Prime Minister of Barbados Freundel Stuart has urged CARICOM Secretary-General, Ambassador Irwin LaRocque to identify the existing paramount challenges facing regional integration.

Prime Minister Stuart received the Secretary-General at his official residence, Ilaro Court, on Monday on the first day of the Secretary-General’s official visit to Barbados, said a press release from the CARICOM Secretariat at Turkeyen.

Freundel Stuart

The Prime Minister encouraged the Secretary-General to focus on what CARICOM needed in order to energise the integration movement and revive the consciousness of the people. Critical to this, he said, would be finding out what kind of Caribbean the community wanted.

The visit follows on similar missions to St Kitts and Nevis and Antigua and Barbuda and will include interactions with youth, the private sector and the media as well as visits to CARICOM Secretariat offices and regional institutions based in Barbados.

Secretary General LaRocque also took the opportunity to share with Prime Minister Stuart his vision and ideas for taking the integration movement forward, a task which he said could not be achieved without the buy-in of all interested parties, and without paying attention to what stakeholders in the region were saying.

In a wide-ranging discourse, the Secretary General recalled that at their retreat in May 2011 in Guyana, Heads of Government had asked for a review of the current state of implementation of regional integration and noted the need to consolidate on those gains. Ambassador LaRocque saw the need to prioritise the goals in which interventions could have a positive impact on the populace, such as transportation, sport and the youth.

The Barbados leader said that while the focus of attention had been on the CARICOM Single Market and Economy (CSME), there was a need to put people’s ideals and passions back into the regional thrust.
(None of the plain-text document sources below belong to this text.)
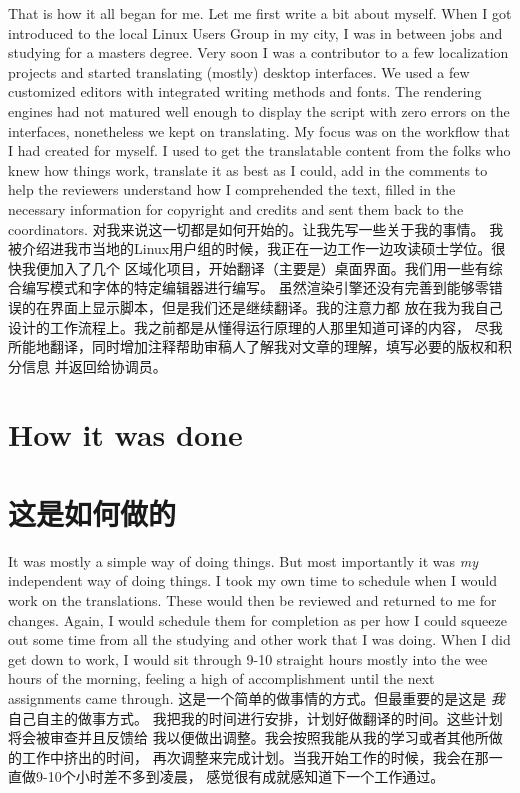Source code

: That is how it all began for me. Let me first write a bit about myself. When I
got introduced to the local Linux Users Group in my city, I was in between jobs
and studying for a masters degree. Very soon I was a contributor to a few
localization projects and started translating (mostly) desktop interfaces. We
used a few customized editors with integrated writing methods and fonts. The
rendering engines had not matured well enough to display the script with zero
errors on the interfaces, nonetheless we kept on translating. My focus was on
the workflow that I had created for myself. I used to get the translatable
content from the folks who knew how things work, translate it as best as I
could, add in the comments to help the reviewers understand how I comprehended
the text, filled in the necessary information for copyright and credits and sent
them back to the coordinators.
对我来说这一切都是如何开始的。让我先写一些关于我的事情。
我被介绍进我市当地的Linux用户组的时候，我正在一边工作一边攻读硕士学位。很快我便加入了几个
区域化项目，开始翻译（主要是）桌面界面。我们用一些有综合编写模式和字体的特定编辑器进行编写。
虽然渲染引擎还没有完善到能够零错误的在界面上显示脚本，但是我们还是继续翻译。我的注意力都
放在我为我自己设计的工作流程上。我之前都是从懂得运行原理的人那里知道可译的内容，
尽我所能地翻译，同时增加注释帮助审稿人了解我对文章的理解，填写必要的版权和积分信息
并返回给协调员。

\section*{How it was done}
\section*{这是如何做的}

It was mostly a simple way of doing things. But most importantly it was
\textit{my} independent way of doing things. I took my own time to schedule when
I would work on the translations. These would then be reviewed and returned to
me for changes. Again, I would schedule them for completion as per how I could
squeeze out some time from all the studying and other work that I was doing.
When I did get down to work, I would sit through 9-10 straight hours mostly into
the wee hours of the morning, feeling a high of accomplishment until the next
assignments came through.
这是一个简单的做事情的方式。但最重要的是这是
\textit{我}自己自主的做事方式。
我把我的时间进行安排，计划好做翻译的时间。这些计划将会被审查并且反馈给
我以便做出调整。我会按照我能从我的学习或者其他所做的工作中挤出的时间，
再次调整来完成计划。当我开始工作的时候，我会在那一直做9-10个小时差不多到凌晨，
感觉很有成就感知道下一个工作通过。
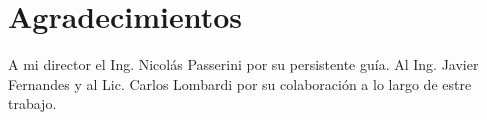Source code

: 
\section{Agradecimientos}

A mi director el Ing. Nicolás Passerini por su persistente guía. Al Ing. Javier Fernandes y al Lic. 
Carlos Lombardi por su colaboración a lo largo de estre trabajo. 
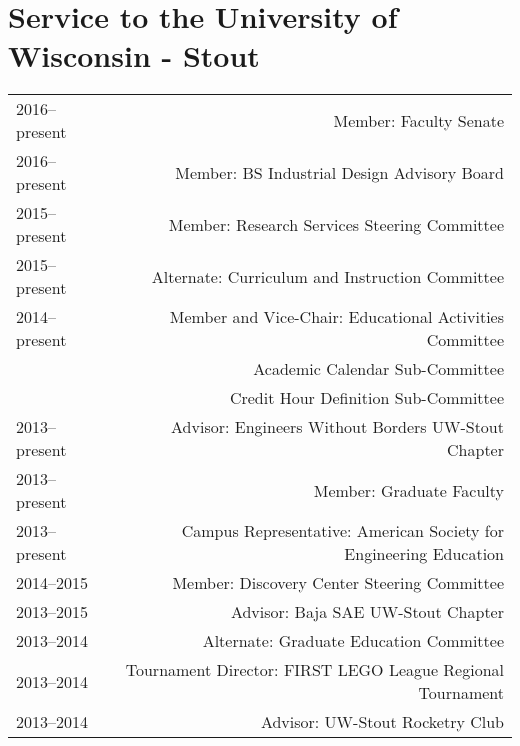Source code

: \section*{Service to the University of Wisconsin - Stout}
\begin{tabular}{L!{\VRule}R}
2016--present&Member: Faculty Senate\\
2016--present&Member: BS Industrial Design Advisory Board\\
2015--present&Member: Research Services Steering Committee \\
2015--present&Alternate: Curriculum and Instruction Committee \\
2014--present&Member and Vice-Chair: Educational Activities Committee \\
 &Academic Calendar Sub-Committee \\
 &Credit Hour Definition Sub-Committee \\
2013--present&Advisor: Engineers Without Borders UW-Stout Chapter \\
2013--present&Member: Graduate Faculty \\
2013--present&Campus Representative: American Society for Engineering Education\\
2014--2015&Member: Discovery Center Steering Committee \\
2013--2015&Advisor: Baja SAE UW-Stout Chapter \\
2013--2014&Alternate: Graduate Education Committee \\
2013--2014&Tournament Director: FIRST LEGO League Regional Tournament\\
2013--2014&Advisor: UW-Stout Rocketry Club\\
\end{tabular}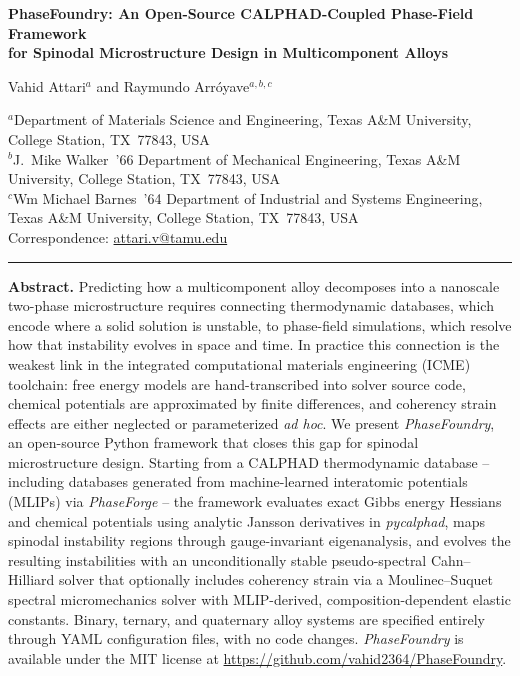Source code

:\documentclass[12pt]{article}
\begin{document}

\vspace*{4pt}
{\noindent\LARGE\sffamily\bfseries
PhaseFoundry: An Open-Source CALPHAD-Coupled Phase-Field Framework\\
for Spinodal Microstructure Design in Multicomponent Alloys}

\vspace{12pt}

{\noindent\large
Vahid Attari$^{a}$ and Raymundo Arr\'oyave$^{a,b,c}$}

\vspace{6pt}

{\noindent\small
$^{a}$Department of Materials Science and Engineering, Texas A\&M University,
College Station, TX~77843, USA\\
$^{b}$J.\ Mike Walker~'66 Department of Mechanical Engineering, Texas A\&M University,
College Station, TX~77843, USA\\
$^{c}$Wm Michael Barnes~'64 Department of Industrial and Systems Engineering,
Texas A\&M University, College Station, TX~77843, USA\\[3pt]
Correspondence: \href{mailto:attari.v@tamu.edu}{attari.v@tamu.edu}}

\vspace{10pt}

\noindent\rule{\linewidth}{1pt}
\vspace{4pt}

\noindent\textbf{Abstract.}\quad
Predicting how a multicomponent alloy decomposes into a nanoscale two-phase microstructure requires connecting thermodynamic databases, which encode where a solid solution is unstable, to phase-field simulations, which resolve how that instability evolves in space and time. In practice this connection is the weakest link in the integrated computational materials engineering (ICME) toolchain: free energy models are hand-transcribed into solver source code, chemical potentials are approximated by finite differences, and coherency strain effects are either neglected or parameterized \textit{ad hoc}. We present \textit{PhaseFoundry}, an open-source Python framework that closes this gap for spinodal microstructure design. Starting from a CALPHAD thermodynamic database -- including databases generated from machine-learned interatomic potentials (MLIPs) via \textit{PhaseForge} -- the framework evaluates exact Gibbs energy Hessians and chemical potentials using analytic Jansson derivatives in \textit{pycalphad}, maps spinodal instability regions through gauge-invariant eigenanalysis, and evolves the resulting instabilities with an unconditionally stable pseudo-spectral Cahn--Hilliard solver that optionally includes coherency strain via a Moulinec--Suquet spectral micromechanics solver with MLIP-derived, composition-dependent elastic constants. Binary, ternary, and quaternary alloy systems are specified entirely through YAML configuration files, with no code changes. \textit{PhaseFoundry} is available under the MIT license at \url{https://github.com/vahid2364/PhaseFoundry}.
\end{document}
As examples the Prime Minister cited CARIFESTA, cricket and the University of the West Indies, all of which, he said were unifying forces but did not form part of the region’s productive sector.

The Secretary-General also paid courtesy calls on Monday on the President of the Caribbean Development Bank (CDB) Dr Warren Smith, and the Programme Co-ordinator of the Caribbean Regional Technical Assistance Centre (CARTAC), Dr Arnold McIntyre.

The Secretary-General and the CDB President spoke of the similarities of their priorities and agreed to work towards greater collaboration in the activities of the two institutions. Agriculture, Haiti, the private sector and information and communication technologies for development featured prominently in their discussions.

At CARTAC’s offices, Dr McIntyre gave the Secretary-General a comprehensive overview of the operations of his organisation in the region as well as a perspective on the economic situation of the community, the release concluded.